If I was going Leica, I would not use an optical plummet tribrach. I would choose their Traverse Kit. Comes in a great hard case to protect the system, and a carrier with a rotatable OP is MUCH better in that you can spin it and check the calibration every single setup.
-All thoughts my own, except my typos and when I am wrong.I guess I never commented that I got to try out the ts16 the other day while the sales rep did me a solid with a firmware update on the old 1203+ so we can use an RH17 with it in the future.
The ts16 ran great on Fieldgenius on my existing tablet. Very hard to lose a lock. Only about 20 minutes of playing with it but I was impressed. I’m also impressed with the Leica customer service so far. I believe he drove out from Toronto.
I had mine updated a couple of years ago, you should like how much faster the 1203 will shut down now.
I always time it so I’m packing up the Parani’s while it shuts down. Lol. And don’t pull the cord out right after shut down or it will turn itself back on. Lol.
Any other improvements you noticed besides the shutdown speed? I didn’t actually get it yet, he had to borrow the CF card and send it in the mail, hopefully I get it back today.
Mark sums it up very well, and there is a whole heap of good comments in this thread.
My work place uses Trimble gear.
Mostly I work with S6, TSC3 and R10.
The S6 is a great instrument – a real workhorse, rugged and reliable.
It earns money.
And that’s an important point.
Day in, day out, rain and shine – its out there earning.
One day a year at the dealer for calibration is the only downtime.

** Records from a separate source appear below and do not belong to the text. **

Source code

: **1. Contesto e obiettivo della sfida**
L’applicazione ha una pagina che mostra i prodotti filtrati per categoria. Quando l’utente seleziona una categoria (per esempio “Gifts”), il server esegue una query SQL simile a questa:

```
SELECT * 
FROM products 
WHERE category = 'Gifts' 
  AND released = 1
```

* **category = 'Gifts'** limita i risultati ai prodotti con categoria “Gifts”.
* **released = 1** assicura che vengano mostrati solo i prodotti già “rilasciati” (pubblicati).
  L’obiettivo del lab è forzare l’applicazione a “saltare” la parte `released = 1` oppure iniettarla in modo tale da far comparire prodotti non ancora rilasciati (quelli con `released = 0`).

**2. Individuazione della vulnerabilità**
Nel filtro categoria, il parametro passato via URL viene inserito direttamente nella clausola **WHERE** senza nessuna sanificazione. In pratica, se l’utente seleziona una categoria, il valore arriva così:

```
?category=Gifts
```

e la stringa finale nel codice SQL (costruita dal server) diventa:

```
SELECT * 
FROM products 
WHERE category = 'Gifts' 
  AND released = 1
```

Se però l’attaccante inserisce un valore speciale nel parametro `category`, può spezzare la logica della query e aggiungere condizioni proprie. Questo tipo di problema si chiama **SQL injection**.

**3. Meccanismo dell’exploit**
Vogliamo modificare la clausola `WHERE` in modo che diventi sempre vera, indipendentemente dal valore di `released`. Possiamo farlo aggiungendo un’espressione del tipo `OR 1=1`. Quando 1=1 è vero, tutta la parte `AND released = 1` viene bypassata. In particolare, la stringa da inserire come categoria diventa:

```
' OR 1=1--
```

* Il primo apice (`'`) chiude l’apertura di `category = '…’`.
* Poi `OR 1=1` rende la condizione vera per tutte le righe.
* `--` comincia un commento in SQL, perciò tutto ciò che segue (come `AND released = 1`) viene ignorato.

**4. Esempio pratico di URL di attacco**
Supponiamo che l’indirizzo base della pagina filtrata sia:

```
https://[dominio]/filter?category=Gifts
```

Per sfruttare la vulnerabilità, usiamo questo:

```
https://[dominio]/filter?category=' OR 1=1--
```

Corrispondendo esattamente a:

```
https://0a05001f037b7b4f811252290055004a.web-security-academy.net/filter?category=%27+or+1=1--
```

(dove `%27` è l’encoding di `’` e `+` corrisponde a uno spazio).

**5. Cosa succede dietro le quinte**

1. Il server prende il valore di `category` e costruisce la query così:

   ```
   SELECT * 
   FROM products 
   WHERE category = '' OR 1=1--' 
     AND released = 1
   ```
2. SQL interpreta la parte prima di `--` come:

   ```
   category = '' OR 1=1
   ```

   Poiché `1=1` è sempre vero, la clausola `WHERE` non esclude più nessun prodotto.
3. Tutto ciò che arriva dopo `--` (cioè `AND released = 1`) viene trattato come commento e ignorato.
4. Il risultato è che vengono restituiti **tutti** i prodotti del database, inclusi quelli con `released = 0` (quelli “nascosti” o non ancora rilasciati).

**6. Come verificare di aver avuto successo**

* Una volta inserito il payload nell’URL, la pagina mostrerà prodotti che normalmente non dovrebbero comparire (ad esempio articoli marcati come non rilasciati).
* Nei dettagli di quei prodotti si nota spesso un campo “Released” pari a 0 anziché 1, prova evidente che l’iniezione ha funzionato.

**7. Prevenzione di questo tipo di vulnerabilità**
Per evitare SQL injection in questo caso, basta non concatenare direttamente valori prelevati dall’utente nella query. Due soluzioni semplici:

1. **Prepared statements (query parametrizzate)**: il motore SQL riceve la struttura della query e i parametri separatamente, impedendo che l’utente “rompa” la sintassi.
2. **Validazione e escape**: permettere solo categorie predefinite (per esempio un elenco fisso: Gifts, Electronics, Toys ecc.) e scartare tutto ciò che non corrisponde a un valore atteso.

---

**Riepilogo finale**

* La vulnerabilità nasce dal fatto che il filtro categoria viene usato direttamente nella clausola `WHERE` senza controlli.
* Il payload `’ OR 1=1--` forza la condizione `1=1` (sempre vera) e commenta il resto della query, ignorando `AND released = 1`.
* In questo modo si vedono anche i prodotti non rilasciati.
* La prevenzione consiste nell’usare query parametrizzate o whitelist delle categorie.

There are a lot of other good things about the instrument – the MT1000 prism, the video.
And very few downsides – mostly the direct reflectorless.
That Access thinks and works like a kiwi surveyor is a plus for me
The S6, plus Access, plus the GPS heads are a really efficient way to go. Part of that efficiency is how well it integrates in the field.
NOT cheap, but they earn their cost over and over again.